Data: 2003-03-19 11:44:50
Temat: (ot) kazirodztwo itp.
Od: "Sowa" <m...@w...pl>
Pokaż wszystkie nagłówki
Użytkownik Jakub Słocki <j...@s...net.nospam> w wiadomości do grup
dyskusyjnych napisał:M...@n...onet.pl...
> Tak - chcialem wyraznie oddzielic te dwie kwestie. W szczegolnosci
> dlatego ze przy ich polaczeniu nie mozna wyrazic wlasnej oceny na te 2
> rozne tematy. Bo jak pisalem - z mojego punktu widzenia pedofilia jest
> zlem, a kazirodztwo nim nie jest. A juz w szczegolnosci nie jest dla
> nikogo (wg mnie) zlem jesli wykluczymy potomstwo takich zwiazkow (zeby
> sprawe uproscic o kwestie prawa do zdrowia takiego potomstwa)
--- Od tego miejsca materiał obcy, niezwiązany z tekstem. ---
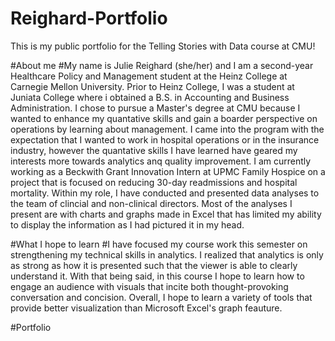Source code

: # Reighard-Portfolio
This is my public portfolio for the Telling Stories with Data course at CMU!

#About me 
#My name is Julie Reighard (she/her) and I am a second-year Healthcare Policy and Management student at the Heinz College at Carnegie Mellon University. Prior to Heinz College, I was a student at Juniata College where i obtained a B.S. in Accounting and Business Administration. I chose to pursue a Master's degree at CMU because I wanted to enhance my quantative skills and gain a boarder perspective on operations by learning about management. I came into the program with the expectation that I wanted to work in hospital operations or in the insurance industry, however the quantative skills I have learned have geared my interests more towards analytics anq quality improvement. I am currently working as a Beckwith Grant Innovation Intern at UPMC Family Hospice on a project that is focused on reducing 30-day readmissions and hospital mortality. Within my role, I have conducted and presented data analyses to the team of clincial and non-clinical directors. Most of the analyses I present are with charts and graphs made in Excel that has limited my ability to display the information as I had pictured it in my head. 

#What I hope to learn
#I have focused my course work this semester on strengthening my technical skills in analytics. I realized that analytics is only as strong as how it is presented such that the viewer is able to clearly understand it. With that being said, in this course I hope to learn how to engage an audience with visuals that incite both thought-provoking conversation and concision. Overall, I hope to learn a variety of tools that provide better visualization than Microsoft Excel's graph feauture. 

#Portfolio
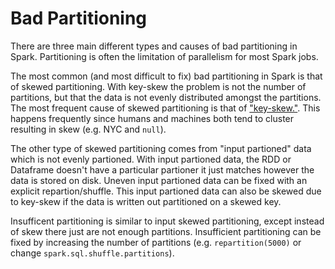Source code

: # Bad Partitioning

There are three main different types and causes of bad partitioning in Spark. Partitioning is often the limitation of parallelism for most Spark jobs.


The most common (and most difficult to fix) bad partitioning in Spark is that of skewed partitioning. With key-skew the problem is not the number of partitions, but that the data is not evenly distributed amongst the partitions. The most frequent cause of skewed partitioning is that of ["key-skew."](../key-skew). This happens frequently since humans and machines both tend to cluster resulting in skew (e.g. NYC and `null`).



The other type of skewed partitioning comes from "input partioned" data which is not evenly partioned. With input partioned data, the RDD or Dataframe doesn't have a particular partioner it just matches however the data is stored on disk. Uneven input partioned data can be fixed with an explicit repartion/shuffle. This input partioned data can also be skewed due to key-skew if the data is written out partitioned on a skewed key.



Insufficent partitioning is similar to input skewed partitioning, except instead of skew there just are not enough partitions. Insufficient partitioning can be fixed by increasing the number of partitions (e.g. `repartition(5000)` or change `spark.sql.shuffle.partitions`).

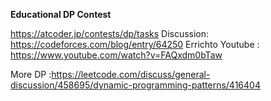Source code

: **Educational DP Contest**

https://atcoder.jp/contests/dp/tasks
Discussion: https://codeforces.com/blog/entry/64250
Errichto Youtube : https://www.youtube.com/watch?v=FAQxdm0bTaw

More DP :https://leetcode.com/discuss/general-discussion/458695/dynamic-programming-patterns/416404


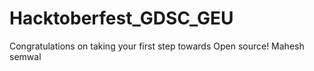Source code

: # Hacktoberfest_GDSC_GEU
Congratulations on taking your first step towards Open source!
Mahesh semwal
Ale co takiego dobrego jest w nieumiejętności znalezienia sobie partnera
poza najbliższą rodziną. Co takiego dobrego widzisz w związkach
_seksualnych_ pomiędzy ojcem a córką, matką a córką, ojcem a synem?
Dla mnie jest to wynik chorej - małpiej miłości. Można tak kochać członka
swej rodziny (najczęściej dziecko), że nie dochodzi do "przecięcia pępowiny"
(taka "pępowina" łączy także rodzeństwo), a w zamian za to dochodzi do
zawładnięcia uczuciowego drugim człowiekiem w sferze emocjonalnej a w
wypadku kazirodztwa także cielesnej.
Potencjalna "krzywda" związana z ew. rozstaniem, moim zdaniem jest jedynie
cieniem pierwotnej krzywdy wyrządzonej w momencie uformowania omawianego
modelu związku.
To tak, jak by mieć pretensje, że lekarz krzywdzi nas zakładając gips na
zwichniętą nogę, bo nie możemy chodzić - ale sedno tej krzywdy leży w fakcie
zaistnienia urazu a nie zakładania gipsu.
Masz Jakub córkę - chciałbyś aby pozostała z którymś z was w związku
seksualnym do końca swych lub waszych dni?
Jeśli moje dzieci wychowałabym tak, że nie potrafią odejść z "gniazda" i
założyć własnego, lub założyć rodzinę jedynie same ze sobą, byłoby to
porażką mojego trudu. Świadczyło by, że nie potrafiłam dać im szansy, że nie
potrafią zaakceptować że świat i życie to nie tylko rodzona rodzina.
Każde dziecko w swym rozwoju, ma etap gdy flirtuje ze swymi rodzicami,
rozwijając swą seksualność i ucząc się tej umiejętności, tak jak mycia się
przed spaniem, czy jedzenia widelcem i nożem. Rolą rodziny jest nauczyć, ale
także _"odrzucić"_, a nie korzystać z okazji możliwości pokierowania
rozwojem w imię liberalizmu obyczajowego czy własnego hedonizmu. Miłość
czasami ma za zadanie zabraniać, karać stawiać granice, przeciąć więź.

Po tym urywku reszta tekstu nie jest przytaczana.